A cette époque, la croissance s’adaptait à l’instabilité sans dégâts majeurs et ce ne sera jamais le cas après le déclenchement de la guerre. En effet, la guerre va rendre l’économie plus fragile aux évènements politiques et va changer aussi le rôle et les préoccupations de l’Etat. Après 1991, tout incident politique va déstabiliser l’environnement économique. Avant la guerre, l’Etat donnait une importance particulière aux domaines sociaux tels que l’éduction et la santé. A titre d’exemple, les dépenses dans le domaine de l’éducation constituaient 14 % des dépenses budgétaires en 1965 et 22% en 1974. Durant la guerre, ces dépenses ont chuté pour atteindre 13% en 1980. Même après la fin de la guerre, ces dépenses restent faibles : elles constituent 8% en 1991 et 9% en 2005.

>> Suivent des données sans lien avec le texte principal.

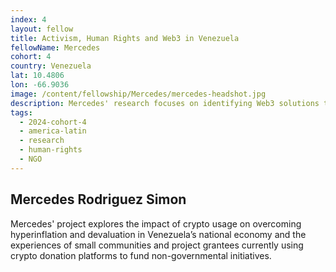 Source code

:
 ```yaml
---
index: 4
layout: fellow
title: Activism, Human Rights and Web3 in Venezuela
fellowName: Mercedes
cohort: 4
country: Venezuela
lat: 10.4806
lon: -66.9036
image: /content/fellowship/Mercedes/mercedes-headshot.jpg
description: Mercedes' research focuses on identifying Web3 solutions to strengthen Human Rights organizations in Venezuela
tags:
  - 2024-cohort-4
  - america-latin
  - research
  - human-rights
  - NGO
---
```


## Mercedes Rodriguez Simon

Mercedes' project explores the impact of crypto usage on overcoming hyperinflation and devaluation in Venezuela’s national economy and the experiences of small communities and project grantees currently using crypto donation platforms to fund non-governmental initiatives.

Depuis le déclenchement de la guerre, l’Etat s’intéresse en premier lieu à la reconstruction de l’infrastructure détruite durant les combats. Le projet de reconstruction n’a pas porté ses fruits en matière de développement. Comme nous allons voir dans le chapitre suivant, le Liban n’a pas pu récupérer son niveau de croissance d’avant guerre.

La présentation des caractéristiques de l’économie libanaise, sa comparaison dans certains domaines avec les pays de la région et de l’histoire du pays, nous permet de justifier les scénarios utilisés, dans le chapitre suivant, pour le calcul du coût d’opportunité de la guerre.